Please write out, exactly as given, every line of the entries below up to and including the line with "- 평균은 최소제곱법에".

*** Supplied data ***

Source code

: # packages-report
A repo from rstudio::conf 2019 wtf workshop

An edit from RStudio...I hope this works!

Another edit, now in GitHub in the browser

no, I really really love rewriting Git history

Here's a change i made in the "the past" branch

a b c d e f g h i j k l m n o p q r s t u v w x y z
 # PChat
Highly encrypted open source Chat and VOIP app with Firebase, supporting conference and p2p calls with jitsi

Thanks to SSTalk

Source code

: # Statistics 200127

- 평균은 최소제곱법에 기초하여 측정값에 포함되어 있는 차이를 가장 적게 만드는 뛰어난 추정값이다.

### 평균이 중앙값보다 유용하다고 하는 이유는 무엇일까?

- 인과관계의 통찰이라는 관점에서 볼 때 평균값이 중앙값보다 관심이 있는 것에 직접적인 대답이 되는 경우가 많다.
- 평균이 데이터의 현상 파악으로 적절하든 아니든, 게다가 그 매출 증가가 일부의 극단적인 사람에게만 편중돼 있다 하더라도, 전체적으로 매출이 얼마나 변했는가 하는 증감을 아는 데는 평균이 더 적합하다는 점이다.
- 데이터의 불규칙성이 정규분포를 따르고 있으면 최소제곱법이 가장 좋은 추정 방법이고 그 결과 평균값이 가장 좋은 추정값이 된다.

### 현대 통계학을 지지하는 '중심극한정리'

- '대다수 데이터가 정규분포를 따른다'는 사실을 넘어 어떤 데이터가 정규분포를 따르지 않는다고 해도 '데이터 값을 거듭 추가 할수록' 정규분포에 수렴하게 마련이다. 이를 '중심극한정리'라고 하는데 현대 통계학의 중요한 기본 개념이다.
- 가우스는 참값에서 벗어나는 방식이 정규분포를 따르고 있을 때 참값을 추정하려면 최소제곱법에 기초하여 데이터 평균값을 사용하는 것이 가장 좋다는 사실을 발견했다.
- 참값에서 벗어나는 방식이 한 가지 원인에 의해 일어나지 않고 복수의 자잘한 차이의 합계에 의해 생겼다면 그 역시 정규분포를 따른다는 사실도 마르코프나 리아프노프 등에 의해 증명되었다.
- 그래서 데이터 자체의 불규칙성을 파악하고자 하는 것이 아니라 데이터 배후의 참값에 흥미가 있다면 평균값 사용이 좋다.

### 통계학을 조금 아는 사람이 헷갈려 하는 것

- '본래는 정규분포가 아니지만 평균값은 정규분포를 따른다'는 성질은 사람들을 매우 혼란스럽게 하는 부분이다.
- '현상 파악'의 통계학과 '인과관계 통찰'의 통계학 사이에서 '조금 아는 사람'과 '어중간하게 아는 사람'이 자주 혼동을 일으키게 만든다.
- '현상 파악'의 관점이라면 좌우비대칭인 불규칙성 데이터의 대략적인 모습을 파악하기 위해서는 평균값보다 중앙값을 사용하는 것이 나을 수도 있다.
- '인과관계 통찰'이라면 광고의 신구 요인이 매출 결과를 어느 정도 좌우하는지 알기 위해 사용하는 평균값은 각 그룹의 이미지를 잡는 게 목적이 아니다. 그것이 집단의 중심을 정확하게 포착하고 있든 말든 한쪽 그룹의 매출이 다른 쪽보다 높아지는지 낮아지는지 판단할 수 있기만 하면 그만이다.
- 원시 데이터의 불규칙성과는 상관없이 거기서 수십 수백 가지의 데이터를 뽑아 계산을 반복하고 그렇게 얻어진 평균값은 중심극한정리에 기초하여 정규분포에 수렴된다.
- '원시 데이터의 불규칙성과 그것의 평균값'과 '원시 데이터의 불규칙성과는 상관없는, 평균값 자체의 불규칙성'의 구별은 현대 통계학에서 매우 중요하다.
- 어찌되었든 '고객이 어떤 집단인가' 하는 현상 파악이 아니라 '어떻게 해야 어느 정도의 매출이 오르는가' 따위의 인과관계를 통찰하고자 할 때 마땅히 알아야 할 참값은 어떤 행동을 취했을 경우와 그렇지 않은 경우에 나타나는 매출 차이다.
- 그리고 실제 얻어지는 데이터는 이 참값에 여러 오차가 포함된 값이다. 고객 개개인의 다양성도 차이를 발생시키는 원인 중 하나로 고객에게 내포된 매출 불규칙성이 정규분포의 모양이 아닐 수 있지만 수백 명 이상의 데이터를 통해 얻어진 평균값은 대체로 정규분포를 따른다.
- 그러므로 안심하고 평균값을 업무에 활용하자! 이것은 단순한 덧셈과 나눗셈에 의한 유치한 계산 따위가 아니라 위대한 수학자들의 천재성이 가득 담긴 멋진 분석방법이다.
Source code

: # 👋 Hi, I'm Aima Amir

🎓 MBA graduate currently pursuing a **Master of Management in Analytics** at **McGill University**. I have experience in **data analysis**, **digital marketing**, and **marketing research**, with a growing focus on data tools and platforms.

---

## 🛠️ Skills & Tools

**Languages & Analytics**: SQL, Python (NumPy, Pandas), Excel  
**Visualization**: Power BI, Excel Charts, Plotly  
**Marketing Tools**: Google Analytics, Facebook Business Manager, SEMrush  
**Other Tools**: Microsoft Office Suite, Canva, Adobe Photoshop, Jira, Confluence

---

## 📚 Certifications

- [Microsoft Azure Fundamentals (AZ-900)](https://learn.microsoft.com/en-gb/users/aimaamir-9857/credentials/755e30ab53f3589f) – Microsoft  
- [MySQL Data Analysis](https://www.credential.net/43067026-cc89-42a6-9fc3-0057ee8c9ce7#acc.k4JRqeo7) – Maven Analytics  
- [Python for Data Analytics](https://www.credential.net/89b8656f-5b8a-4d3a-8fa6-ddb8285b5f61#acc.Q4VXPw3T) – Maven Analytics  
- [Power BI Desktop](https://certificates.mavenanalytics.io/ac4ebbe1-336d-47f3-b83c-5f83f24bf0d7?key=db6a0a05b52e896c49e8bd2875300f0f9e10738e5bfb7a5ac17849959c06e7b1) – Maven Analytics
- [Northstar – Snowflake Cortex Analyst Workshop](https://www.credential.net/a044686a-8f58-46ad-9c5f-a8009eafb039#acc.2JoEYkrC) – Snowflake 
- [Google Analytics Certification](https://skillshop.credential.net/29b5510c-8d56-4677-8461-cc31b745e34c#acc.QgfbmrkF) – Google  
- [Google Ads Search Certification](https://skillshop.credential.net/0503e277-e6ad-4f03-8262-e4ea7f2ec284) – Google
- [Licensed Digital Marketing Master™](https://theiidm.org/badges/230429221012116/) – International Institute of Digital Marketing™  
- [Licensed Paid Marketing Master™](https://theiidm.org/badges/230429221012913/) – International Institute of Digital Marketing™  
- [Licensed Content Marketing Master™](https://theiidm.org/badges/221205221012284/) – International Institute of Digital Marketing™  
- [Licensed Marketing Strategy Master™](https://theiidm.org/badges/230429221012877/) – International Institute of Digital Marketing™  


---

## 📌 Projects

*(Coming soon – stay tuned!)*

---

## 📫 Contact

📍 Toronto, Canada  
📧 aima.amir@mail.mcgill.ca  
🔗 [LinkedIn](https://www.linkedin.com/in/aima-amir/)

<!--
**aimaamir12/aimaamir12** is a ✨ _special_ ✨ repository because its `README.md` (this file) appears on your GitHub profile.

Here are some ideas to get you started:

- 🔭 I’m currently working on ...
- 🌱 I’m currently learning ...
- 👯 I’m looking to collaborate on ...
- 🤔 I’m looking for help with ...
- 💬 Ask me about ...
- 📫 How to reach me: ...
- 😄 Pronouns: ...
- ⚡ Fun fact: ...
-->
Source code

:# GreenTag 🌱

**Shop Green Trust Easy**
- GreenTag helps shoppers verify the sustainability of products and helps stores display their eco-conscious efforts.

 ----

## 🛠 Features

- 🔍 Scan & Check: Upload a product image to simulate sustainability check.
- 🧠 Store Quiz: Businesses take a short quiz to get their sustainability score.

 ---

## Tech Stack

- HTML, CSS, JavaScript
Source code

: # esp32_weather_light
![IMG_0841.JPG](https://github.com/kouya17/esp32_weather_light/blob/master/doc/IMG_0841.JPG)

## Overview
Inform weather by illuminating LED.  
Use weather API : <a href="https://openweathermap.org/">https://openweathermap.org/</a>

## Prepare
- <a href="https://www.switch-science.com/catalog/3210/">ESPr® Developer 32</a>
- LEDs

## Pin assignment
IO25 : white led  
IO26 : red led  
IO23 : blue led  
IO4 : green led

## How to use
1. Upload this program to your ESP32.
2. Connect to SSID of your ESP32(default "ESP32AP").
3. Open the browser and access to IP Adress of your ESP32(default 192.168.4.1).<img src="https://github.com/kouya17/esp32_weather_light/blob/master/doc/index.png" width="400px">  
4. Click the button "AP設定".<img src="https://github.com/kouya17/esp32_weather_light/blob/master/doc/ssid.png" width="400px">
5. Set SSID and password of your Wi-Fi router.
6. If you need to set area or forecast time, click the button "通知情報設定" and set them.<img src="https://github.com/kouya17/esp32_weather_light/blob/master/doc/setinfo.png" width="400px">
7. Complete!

***

## Expected answer:
Source code

: # packages-report
A repo from rstudio::conf 2019 wtf workshop

An edit from RStudio...I hope this works!

Another edit, now in GitHub in the browser

no, I really really love rewriting Git history

Here's a change i made in the "the past" branch

a b c d e f g h i j k l m n o p q r s t u v w x y z
 # PChat
Highly encrypted open source Chat and VOIP app with Firebase, supporting conference and p2p calls with jitsi

Thanks to SSTalk

Source code

: # Statistics 200127

- 평균은 최소제곱법에 기초하여 측정값에 포함되어 있는 차이를 가장 적게 만드는 뛰어난 추정값이다.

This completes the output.